For financial advisers, Chicago is definitely not a second city.
For financial advisers, Chicago is definitely not a second city. With 2.7 million residents and another 6.8 million people in its suburbs, Chicago is home to world-class cultural, educational and business resources. These serve as a magnet for corporate executives, entrepreneurs and professionals — offering manifold opportunities for financial advisers.
“Don't underestimate the caliber of the investment professionals you will find here,” said Sarah Tims, a financial adviser with RMB Capital Management LLC, which manages $1.9 billion in assets.
In addition to the large number of local firms with top-tier financial planners, the national brokerages and banks all compete for customers, said Ms. Tims, a Chicago native. But the competition is not “cutthroat,” she said, because the polite, fair-minded and hardworking Midwestern work ethos keeps it friendly.
“If you can compete, the quality of life here makes it a much better place to live,” she said.
The Financial Planning Association's 1,200-member Illinois chapter is one of the group's largest, according to Jim Karabas, an adviser with Chicago-based Vestor Capital Corp., which manages $600 million in assets. The chapter, whose members are largely from the Chicago area, sponsors campaigns urging Chicagoans to use a planning professional, said Mr. Karabas, who will be chapter president in 2012.
Like Mr. Karabas and Ms. Tims, Timothy Schlindwein, managing principal of Schlindwein Associates LLC, is a longtime Chicago resident, having spent all 41 years of his career in the city. Chicago has the resources — financial expertise, and marketing and management know-how — that businesses require to grow, said Mr. Schlindwein, whose firm manages $250 million in assets.
“These are things entrepreneurs need to go forward,” he said.
Most of Mr. Karabas' clients are owners of small to midsize businesses who have worked long hours and gained their wealth by concentrating on their core businesses. “They turn to us when their businesses are at a point where they need someone to manage their money professionally,” he said.
Competition for these clients is keen, he said. “You must have good relationships with the business owners to get them to trust you with the money they've worked so hard to earn.”
Chicago also offers businesses a pool of talented individuals, said Paul Ingersoll, an adviser with Good Harbor Financial Inc., which manages $200 million in assets. A Chicago native, Mr. Ingersoll said excellent schools in the region, such as Northwestern University, the University of Chicago and the University of Illinois at Chicago, help when it comes to hiring.
He has used his own University of Chicago connections regularly when seeking new employees, he said.
A self-proclaimed Chicago booster, Mr. Ingersoll said that the further he travels from the city, the more he finds that people lump together the whole Midwest, failing to differentiate between Chicago and St. Louis, for instance.
“Chicago is a world-class city, and people who visit here are always a little surprised — especially on a nice day in September,” he said.

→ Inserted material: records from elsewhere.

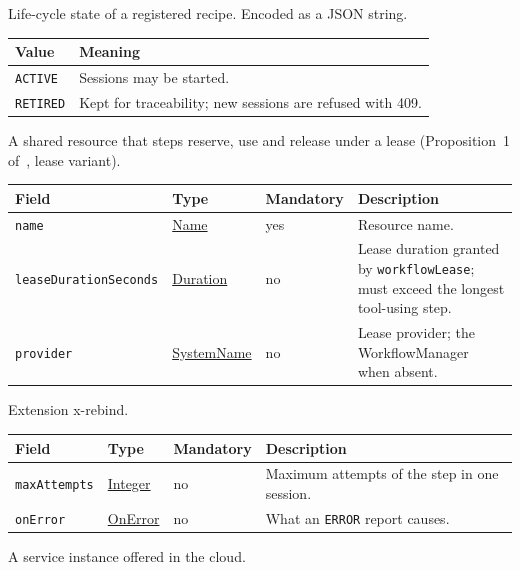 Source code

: \documentclass[a4paper]{arrowhead}
\newcommand{\mref}[1]{{\textcolor{ArrowheadPurple}{\hyperref[sec:model:#1]{#1}}}}
\newcommand{\pref}[1]{{\textcolor{ArrowheadGrey}{\hyperref[sec:model:primitives:#1]{#1}}}}
\begin{document}
Life-cycle state of a registered recipe.
 Encoded as a JSON string.
{\small
\begin{longtable}{|p{3.9cm}|p{11.9cm}|}

\hline
\rowcolor{gray!33} Value & Meaning \\ \hline
\endhead
\texttt{ACTIVE} & Sessions may be started. \\ \hline
\texttt{RETIRED} & Kept for traceability; new sessions are refused with 409. \\ \hline
\end{longtable}
}

A shared resource that steps reserve, use and release under a lease (Proposition~1 of~\cite{varga2026}, lease variant).

{\small
\begin{longtable}{|p{3.7cm}|p{4.2cm}|p{1.6cm}|p{6.3cm}|}

\hline
\rowcolor{gray!33} Field & Type & Mandatory & Description \\ \hline
\endhead
\texttt{name} & \pref{Name} & yes & Resource name. \\ \hline
\texttt{leaseDurationSeconds} & \pref{Duration} & no & Lease duration granted by \texttt{workflowLease}; must exceed the longest tool-using step. \\ \hline
\texttt{provider} & \pref{SystemName} & no & Lease provider; the WorkflowManager when absent. \\ \hline
\end{longtable}
}

Extension x-rebind.

{\small
\begin{longtable}{|p{3.7cm}|p{4.2cm}|p{1.6cm}|p{6.3cm}|}

\hline
\rowcolor{gray!33} Field & Type & Mandatory & Description \\ \hline
\endhead
\texttt{maxAttempts} & \pref{Integer} & no & Maximum attempts of the step in one session. \\ \hline
\texttt{onError} & \mref{OnError} & no & What an \texttt{ERROR} report causes. \\ \hline
\end{longtable}
}

A service instance offered in the cloud.
\end{document}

The weather, in fact, is what many people think of first when they think about Chicago. While its Windy City moniker is a reference to its politicians, not gusts off Lake Michigan, Chicago can be tropical in summer and arctic in winter — the thermometer hit a record low of 24 below zero in January 1985.
But after average highs of 32 in January, Chicagoans look forward to spending the balmy months of July and August at the city's lakefront parks and beaches — and cheering on its two big league baseball teams.
“Sports are huge in Chicago and adds to the quality of life here,” said Mr. Karabas. The town is “split in two over baseball,” with the White Sox on the South Side always seeming to outgun the North Side's Cubs, who haven't won a World Series since 1908.
When the boys of summer put away their gloves, Chicago comes together to root for the Bears, the Bulls and the Blackhawks. Last season, when the team won hockey's Stanley Cup, 2 million people crowded the streets to welcome them home.
In addition to its sports teams, Chicago's world-renowned architecture and museums, innovative theater, extensive network of parks and endless array of restaurants (deep-dish pizza, anyone?) keep residents and visitors busy.
The 2010 Mercer Quality of Living Survey ranked Chicago in a tie with Washington for fourth place, behind Honolulu, San Francisco and Boston but ahead of New York, which ranked sixth.
“Once you create roots here, it's kind of hard to leave,” Ms. Tims said. “Some say Chicago is the biggest small town in America.”